HOUSTON (Reuters) - A group of shareholders who focus on the environment said on Tuesday they are targeting companies operating in the Marcellus Shale to ensure development of natural gas does not pollute or endanger human health.

The shareholder proposal campaign, aimed at 12 companies including Chesapeake Energy Corp, EOG Resources Inc and Exxon Mobil Corp, was sparked by mounting worry about chemicals used in a process to extract gas from rock called hydraulic fracturing, the groups said.

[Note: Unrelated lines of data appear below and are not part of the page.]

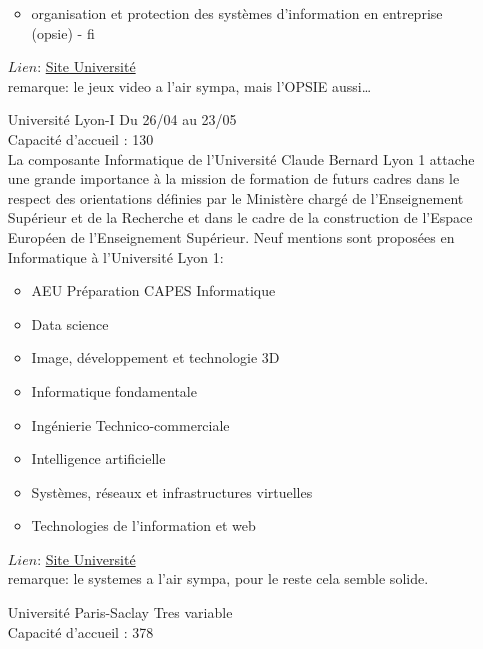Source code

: \documentclass[a4paper,11pt]{article}
\begin{document}
\begin{enumerate}
\begin{itemize}
                        \item organisation et protection des systèmes d'information en entreprise (opsie) - fi 
                    \end{itemize}
                    $Lien$: \href{https://www.univ-lyon2.fr/master-1-informatique-1}{Site Université}
                    \\ remarque: le jeux video a l'air sympa, mais l'OPSIE aussi\ldots
\\
        \item [\color{LightOrangeHaf}Université Lyon-I] Du 26/04 au 23/05
                    \\Capacité d'accueil : 130
                    \\La composante Informatique de l’Université Claude Bernard Lyon 1 attache une grande importance à la mission de formation de futurs cadres dans le respect des orientations définies par le Ministère chargé de l’Enseignement Supérieur et de la Recherche et dans le cadre de la construction de l’Espace Européen de l’Enseignement Supérieur. Neuf mentions sont proposées en Informatique à l'Université Lyon 1:
                    \begin{itemize}
                        \item AEU Préparation CAPES Informatique
                        \item Data science
                        \item Image, développement et technologie 3D
                        \item Informatique fondamentale
                        \item Ingénierie Technico-commerciale
                        \item Intelligence artificielle
                        \item Systèmes, réseaux et infrastructures virtuelles
                        \item Technologies de l'information et web
                    \end{itemize}
                    $Lien$: \href{http://offre-de-formations.univ-lyon1.fr/mention-52/informatique.html}{Site Université}
                    \\ remarque: le systemes a l'air sympa, pour le reste cela semble solide.
\\
        \item [\color{LightOrangeHaf}Université Paris-Saclay] Tres variable
                    \\Capacité d'accueil : 378

\end{enumerate}
\end{document}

“There is real business risk here,” said Larisa Ruoff, an official with the $100 million Green Century Funds. “Companies and regulators must ensure this development is done in a way that protects the environment and drinking water.”

Hydraulic fracturing -- where water, sand and chemicals are pumped into formations at pressures high enough to crack the rock and allow gas to escape -- has helped fuel a drilling boom in the United States.

That technology and others have allowed companies to tap vast supplies of natural gas locked in big formations like the Marcellus Shale, which spans parts of New York, Pennsylvania and West Virginia.

But environmentalists and critics say the drilling chemicals have polluted aquifers in Pennsylvania and Colorado and can cause cancer and other serious illnesses.

The shareholder proposals sponsored by Green Century Funds and the Investor Environment Health Network ask companies to increase transparency about the effect of their drilling on the environment and encourage companies to switch to less-toxic hydraulic fracturing fluids.

The oil and gas industry says the process is safe, and there has never been a documented case of ground water contamination because of hydraulic fracturing.

“Ultimately the facts are going to bear out,” said Tom Price, a spokesman for Chesapeake Energy. “I think that is all we can do, is to continue to point to the facts.”

Chesapeake holds the largest number of drilling leases in the Marcellus along with its partner Statoil ASA.

Still, opponents are becoming more vocal. On Monday, New York City Mayor Michael Bloomberg said he opposed natural gas drilling in the city’s upstate watershed, saying it posed too many risks.

Ruoff said she has heard back from several of the companies about the proposals, but she declined to name them.